Implementation:Ggml org Llama cpp Common Unicode Header
| Knowledge Sources | |
|---|---|
| Domains | Unicode, Streaming |
| Last Updated | 2026-02-15 00:00 GMT |
Overview
Declares the UTF-8 parsing utilities for streaming-aware unicode codepoint decoding.
Description
Defines the `utf8_parse_result` struct containing a decoded codepoint (`uint32_t`), `bytes_consumed` count (1-4), and a status enum (`SUCCESS`, `INCOMPLETE`, `INVALID`). Declares `utf8_sequence_length` to determine expected byte length from a first byte, and `parse_utf8_codepoint` to decode a single codepoint from a `string_view` at a given offset.
Usage
Include this header in any module that needs safe UTF-8 text handling in streaming scenarios.
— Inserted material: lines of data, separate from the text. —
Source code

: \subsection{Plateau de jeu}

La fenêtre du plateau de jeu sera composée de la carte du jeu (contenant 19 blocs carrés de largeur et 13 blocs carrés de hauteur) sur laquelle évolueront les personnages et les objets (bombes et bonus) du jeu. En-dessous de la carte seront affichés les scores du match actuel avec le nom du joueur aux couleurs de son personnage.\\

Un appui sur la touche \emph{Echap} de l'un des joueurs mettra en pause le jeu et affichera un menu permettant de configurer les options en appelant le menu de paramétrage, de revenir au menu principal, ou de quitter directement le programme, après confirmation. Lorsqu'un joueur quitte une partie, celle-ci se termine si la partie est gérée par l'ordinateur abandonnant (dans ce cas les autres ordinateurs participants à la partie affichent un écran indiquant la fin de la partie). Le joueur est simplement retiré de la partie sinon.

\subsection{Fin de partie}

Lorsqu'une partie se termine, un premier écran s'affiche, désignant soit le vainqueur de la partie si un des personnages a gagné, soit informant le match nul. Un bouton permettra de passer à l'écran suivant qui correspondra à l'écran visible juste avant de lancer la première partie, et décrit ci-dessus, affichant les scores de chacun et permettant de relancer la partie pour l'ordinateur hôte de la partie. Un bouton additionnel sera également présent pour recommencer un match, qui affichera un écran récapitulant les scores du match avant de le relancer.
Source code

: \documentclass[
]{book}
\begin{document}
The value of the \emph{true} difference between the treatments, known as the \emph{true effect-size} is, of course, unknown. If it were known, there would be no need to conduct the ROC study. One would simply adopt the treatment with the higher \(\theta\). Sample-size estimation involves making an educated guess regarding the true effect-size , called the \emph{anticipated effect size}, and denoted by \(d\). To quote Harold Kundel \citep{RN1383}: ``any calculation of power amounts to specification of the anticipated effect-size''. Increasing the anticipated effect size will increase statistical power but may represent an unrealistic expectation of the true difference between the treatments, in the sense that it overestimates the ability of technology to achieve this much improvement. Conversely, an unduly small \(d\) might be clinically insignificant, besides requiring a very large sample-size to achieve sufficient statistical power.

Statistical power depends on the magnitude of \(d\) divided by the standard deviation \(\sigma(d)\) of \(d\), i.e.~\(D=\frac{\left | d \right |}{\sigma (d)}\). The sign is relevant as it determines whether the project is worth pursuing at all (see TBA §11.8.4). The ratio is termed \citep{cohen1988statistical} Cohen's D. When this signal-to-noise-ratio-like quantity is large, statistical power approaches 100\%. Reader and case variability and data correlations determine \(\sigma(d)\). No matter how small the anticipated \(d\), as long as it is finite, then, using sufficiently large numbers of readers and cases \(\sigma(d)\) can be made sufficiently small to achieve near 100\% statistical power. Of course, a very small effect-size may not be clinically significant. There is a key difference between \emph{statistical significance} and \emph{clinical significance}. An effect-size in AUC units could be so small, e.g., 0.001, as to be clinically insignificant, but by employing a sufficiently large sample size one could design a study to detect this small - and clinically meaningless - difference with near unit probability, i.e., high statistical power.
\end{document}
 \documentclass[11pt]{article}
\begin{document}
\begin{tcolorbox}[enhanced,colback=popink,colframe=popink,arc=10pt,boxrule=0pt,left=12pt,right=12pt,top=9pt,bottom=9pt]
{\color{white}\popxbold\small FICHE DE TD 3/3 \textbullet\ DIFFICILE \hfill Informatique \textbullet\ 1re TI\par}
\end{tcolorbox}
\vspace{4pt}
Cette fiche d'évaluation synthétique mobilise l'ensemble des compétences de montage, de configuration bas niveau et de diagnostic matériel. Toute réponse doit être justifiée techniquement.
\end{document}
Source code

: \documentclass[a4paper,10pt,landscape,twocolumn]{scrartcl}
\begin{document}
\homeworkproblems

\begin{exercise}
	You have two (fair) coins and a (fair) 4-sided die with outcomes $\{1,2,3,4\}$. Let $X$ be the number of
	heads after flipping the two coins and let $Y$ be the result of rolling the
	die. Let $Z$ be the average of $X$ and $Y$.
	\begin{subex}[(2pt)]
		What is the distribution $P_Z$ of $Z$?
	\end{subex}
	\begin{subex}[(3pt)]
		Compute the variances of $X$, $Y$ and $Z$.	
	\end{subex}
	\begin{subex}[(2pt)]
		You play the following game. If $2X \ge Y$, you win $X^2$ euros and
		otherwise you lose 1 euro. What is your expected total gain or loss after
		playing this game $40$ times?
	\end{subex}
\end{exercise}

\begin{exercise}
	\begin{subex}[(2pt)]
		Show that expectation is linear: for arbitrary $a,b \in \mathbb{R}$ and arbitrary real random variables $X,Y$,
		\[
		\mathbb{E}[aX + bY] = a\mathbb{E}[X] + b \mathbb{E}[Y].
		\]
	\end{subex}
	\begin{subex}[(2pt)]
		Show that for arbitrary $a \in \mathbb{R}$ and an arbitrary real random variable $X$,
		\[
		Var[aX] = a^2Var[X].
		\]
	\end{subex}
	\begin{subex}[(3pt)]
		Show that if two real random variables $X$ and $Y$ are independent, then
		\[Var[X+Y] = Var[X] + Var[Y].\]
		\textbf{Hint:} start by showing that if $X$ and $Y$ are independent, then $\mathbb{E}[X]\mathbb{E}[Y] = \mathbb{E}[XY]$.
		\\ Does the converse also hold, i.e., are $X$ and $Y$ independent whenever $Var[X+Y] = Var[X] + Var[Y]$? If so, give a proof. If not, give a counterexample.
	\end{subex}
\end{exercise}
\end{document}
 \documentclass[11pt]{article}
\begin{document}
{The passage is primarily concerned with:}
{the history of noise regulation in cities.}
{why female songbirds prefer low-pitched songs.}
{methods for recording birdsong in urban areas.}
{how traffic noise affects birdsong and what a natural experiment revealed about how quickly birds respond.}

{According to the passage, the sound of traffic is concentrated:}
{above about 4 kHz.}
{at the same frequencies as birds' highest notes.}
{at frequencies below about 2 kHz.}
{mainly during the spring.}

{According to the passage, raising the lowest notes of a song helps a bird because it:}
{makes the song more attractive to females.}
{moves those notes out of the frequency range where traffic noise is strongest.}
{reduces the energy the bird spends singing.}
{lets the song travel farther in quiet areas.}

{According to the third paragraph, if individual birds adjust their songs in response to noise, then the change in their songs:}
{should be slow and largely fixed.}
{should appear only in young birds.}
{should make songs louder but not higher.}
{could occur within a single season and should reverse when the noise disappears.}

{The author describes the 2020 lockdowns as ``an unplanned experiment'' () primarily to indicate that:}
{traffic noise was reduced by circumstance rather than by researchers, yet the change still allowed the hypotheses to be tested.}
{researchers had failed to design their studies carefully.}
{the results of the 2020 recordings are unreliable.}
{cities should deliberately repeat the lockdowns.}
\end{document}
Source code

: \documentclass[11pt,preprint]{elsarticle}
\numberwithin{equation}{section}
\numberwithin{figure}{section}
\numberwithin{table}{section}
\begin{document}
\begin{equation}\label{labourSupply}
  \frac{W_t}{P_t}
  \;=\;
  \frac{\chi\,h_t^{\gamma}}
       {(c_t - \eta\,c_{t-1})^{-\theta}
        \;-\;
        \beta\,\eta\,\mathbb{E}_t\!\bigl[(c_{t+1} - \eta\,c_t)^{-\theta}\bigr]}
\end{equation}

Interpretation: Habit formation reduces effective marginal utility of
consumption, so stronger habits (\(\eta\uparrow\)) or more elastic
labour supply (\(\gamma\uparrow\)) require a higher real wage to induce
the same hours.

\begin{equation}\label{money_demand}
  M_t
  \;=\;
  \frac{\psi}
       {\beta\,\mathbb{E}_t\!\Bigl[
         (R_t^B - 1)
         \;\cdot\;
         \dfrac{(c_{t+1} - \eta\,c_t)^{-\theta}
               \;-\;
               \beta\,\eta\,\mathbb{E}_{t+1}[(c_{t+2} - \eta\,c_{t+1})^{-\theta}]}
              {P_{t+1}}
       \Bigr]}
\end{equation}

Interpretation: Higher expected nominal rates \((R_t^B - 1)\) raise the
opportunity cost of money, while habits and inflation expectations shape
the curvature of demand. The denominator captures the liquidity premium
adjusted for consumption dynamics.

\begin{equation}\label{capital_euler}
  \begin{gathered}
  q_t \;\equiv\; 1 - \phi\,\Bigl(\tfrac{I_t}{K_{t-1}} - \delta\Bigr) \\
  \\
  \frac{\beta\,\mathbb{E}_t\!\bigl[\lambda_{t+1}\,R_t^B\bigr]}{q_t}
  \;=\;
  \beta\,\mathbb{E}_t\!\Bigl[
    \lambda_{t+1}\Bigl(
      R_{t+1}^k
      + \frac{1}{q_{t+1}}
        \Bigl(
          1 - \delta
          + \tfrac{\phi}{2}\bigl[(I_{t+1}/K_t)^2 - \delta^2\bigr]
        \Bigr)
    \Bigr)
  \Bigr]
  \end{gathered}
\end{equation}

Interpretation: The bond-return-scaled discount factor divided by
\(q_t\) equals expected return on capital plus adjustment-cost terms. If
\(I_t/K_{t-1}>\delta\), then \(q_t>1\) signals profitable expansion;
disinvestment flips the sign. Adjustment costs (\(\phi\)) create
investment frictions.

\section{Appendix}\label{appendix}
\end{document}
It provides the minimal unicode interface needed throughout the common library for incremental codepoint decoding.
Code Reference
Source Location
- Repository: Ggml_org_Llama_cpp
- File: common/unicode.h
- Lines: 1-22
Signature
struct utf8_parse_result {
uint32_t codepoint;
size_t bytes_consumed;
enum status { SUCCESS, INCOMPLETE, INVALID } status;
utf8_parse_result(enum status s, uint32_t cp = 0, size_t bytes = 0);
};
size_t utf8_sequence_length(unsigned char first_byte);
utf8_parse_result parse_utf8_codepoint(std::string_view input, size_t offset);
Import
#include "unicode.h"
I/O Contract
Inputs
| Name | Type | Required | Description |
|---|---|---|---|
| first_byte | unsigned char | Yes | First byte of a UTF-8 sequence for length determination |
| input | std::string_view | Yes | Buffer containing UTF-8 encoded data |
| offset | size_t | Yes | Starting byte offset in the input |
Outputs
| Name | Type | Description |
|---|---|---|
| sequence length | size_t | Expected byte count for the UTF-8 sequence (1-4) |
| result | utf8_parse_result | Decoded codepoint, bytes consumed, and status (SUCCESS/INCOMPLETE/INVALID) |
Usage Examples
#include "unicode.h"
// Determine expected sequence length
size_t len = utf8_sequence_length(0xE4); // returns 3 for a 3-byte sequence
// Parse a codepoint and check status
std::string_view buf = "...";
auto res = parse_utf8_codepoint(buf, 0);
switch (res.status) {
case utf8_parse_result::SUCCESS:
// Use res.codepoint and res.bytes_consumed
break;
case utf8_parse_result::INCOMPLETE:
// Need more data from the stream
break;
case utf8_parse_result::INVALID:
// Malformed UTF-8 sequence
break;
}